ASSIGNMENT: Scan the lines below for the string "This". Reply with how many match, and no other words.
*** INPUT Section Begins ***
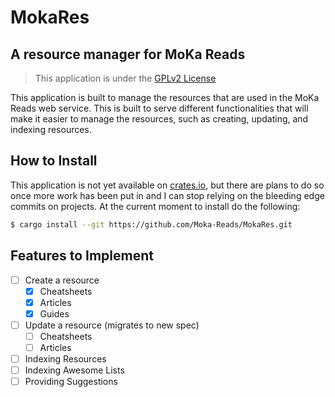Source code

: # MokaRes 
## A resource manager for MoKa Reads

> This application is under the [GPLv2 License](LICENSE.md)

This application is built to manage the resources that are used in the MoKa Reads web service.
This is built to serve different functionalities that will make it easier to manage the resources, 
such as creating, updating, and indexing resources. 

## How to Install 
This application is not yet available on [crates.io](https://crates.io), but there are plans to do so once more work has been put in 
and I can stop relying on the bleeding edge commits on projects. At the current moment to install do the following: 

```bash
$ cargo install --git https://github.com/Moka-Reads/MokaRes.git 
```

## Features to Implement 
- [ ] Create a resource
  - [X] Cheatsheets
  - [X] Articles 
  - [X] Guides 
- [ ] Update a resource (migrates to new spec)
  - [ ] Cheatsheets
  - [ ] Articles 
- [ ] Indexing Resources 
- [ ] Indexing Awesome Lists 
- [ ] Providing Suggestions
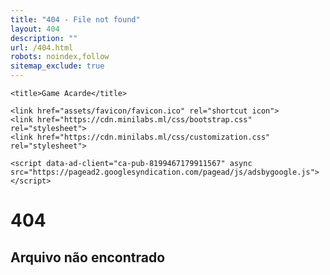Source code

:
 ```yaml
---
title: "404 - File not found"
layout: 404
description: ""
url: /404.html
robots: noindex,follow
sitemap_exclude: true
---
```


<html lang="pt-br">
  <head>
    <meta charset="utf-8">
    <meta http-equiv="X-UA-Compatible" content="IE=edge">
    <meta name="viewport" content="width=device-width, initial-scale=1">
    <meta name="description" content="Página indisponível">
    <meta name="author" content="Vanderclin Rocha">
	<meta name="theme-color" content="#35363A">

    <title>Game Acarde</title>

	<link href="assets/favicon/favicon.ico" rel="shortcut icon">
    <link href="https://cdn.minilabs.ml/css/bootstrap.css" rel="stylesheet">
    <link href="https://cdn.minilabs.ml/css/customization.css" rel="stylesheet">
    
	<script data-ad-client="ca-pub-8199467179911567" async src="https://pagead2.googlesyndication.com/pagead/js/adsbygoogle.js"></script>
	
</head>
  <body class="d-flex" oncontextmenu="return false" ondragstart="return false" onselectstart="return false">
	<div class="text-center mx-auto my-auto">
	  <h1 class="display-1 text-light">404</h1>
	  <h2 class="text-light">Arquivo não encontrado</h2>
	</div>
  </body>
</html>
*** INPUT Section Ends ***
WRITTEN ANSWER: 4